International career
- Years: Team / Apps / (Points)
- 2010–present: Wales / 43
- Correct as of 21 May 2017

= Sioned Harries =

Wales international rugby union player

Sioned Harries (born 22 November 1989) is a former Welsh rugby union player who played back row for the Whitland RFC/Scarlets and the Wales women's national rugby union team. She won her first international cap against Australia in the 2010 Women's Rugby World Cup.

==Playing career==
Sioned Harries was born in Aberystwyth on 22 November 1989. As of 2017, her official Wales Rugby Union biography states that she is 1.70 m tall and weighs 72 kg.

She played for Aberaeron school and Cardiff Metropolitan University before moving joining Whitland RFC, a feeder team for the Scarlets. Harris has been named captain for the Scarlets on several occasions. She has also played for the Ospreys. Outside of rugby, she is a physical education teacher at Ysgol Gymraeg Bro Dur.

Having played for the Wales women's national under-20 rugby union team, she was named in the squad for the national team at the 2010 Women's Rugby World Cup. While there, she made her debut against Australia as a flanker. But at a later game, against Sweden, she was moved to the back row, more recently she has been played in the second row.

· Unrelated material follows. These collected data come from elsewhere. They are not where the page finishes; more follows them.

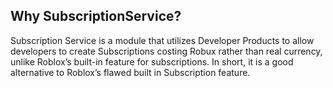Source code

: ## Why SubscriptionService?
Subscription Service is a module that utilizes Developer Products to allow developers to create Subscriptions costing Robux rather than real currency, unlike Roblox’s built-in feature for subscriptions. In short, it is a good alternative to Roblox’s flawed built in Subscription feature. 
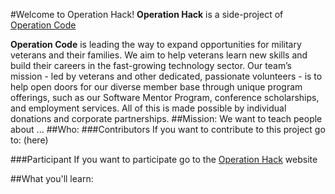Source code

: #Welcome to Operation Hack!
**Operation Hack** is a side-project of [Operation Code](https://operationcode.org) 

**Operation Code** is leading the way to expand opportunities for military veterans and their families. We aim to help veterans learn new skills and build their careers in the fast-growing technology sector. Our team’s mission - led by veterans and other dedicated, passionate volunteers - is to help open doors for our diverse member base through unique program offerings, such as our Software Mentor Program, conference scholarships, and employment services. All of this is made possible by individual donations and corporate partnerships. 
##Mission: 
We want to teach people about ...
##Who:
###Contributors
If you want to contribute to this project go to: (here)

###Participant
If you want to participate go to the [Operation Hack]() website

##What you'll learn:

She continued to play for the Wales women's rugby union team, including at the 2014 Women's Rugby World Cup where she scored three times in the 35–3 victory over South Africa. Harris was in contention for the British team at the rugby sevens women's tournament at the 2016 Summer Olympics, but was not selected for the final squad. In addition, to the national rugby union team, she also played on the Wales women's national rugby sevens team.

Harries was selected in Wales squad for the 2021 Rugby World Cup in New Zealand.

She announced her retirement from rugby on 29 February 2024 and player her last game on 3 March 2024. In her final match, playing for Brython Thunder against Gwalia Lightning, she scored a try and a drop goal to help her team to victory.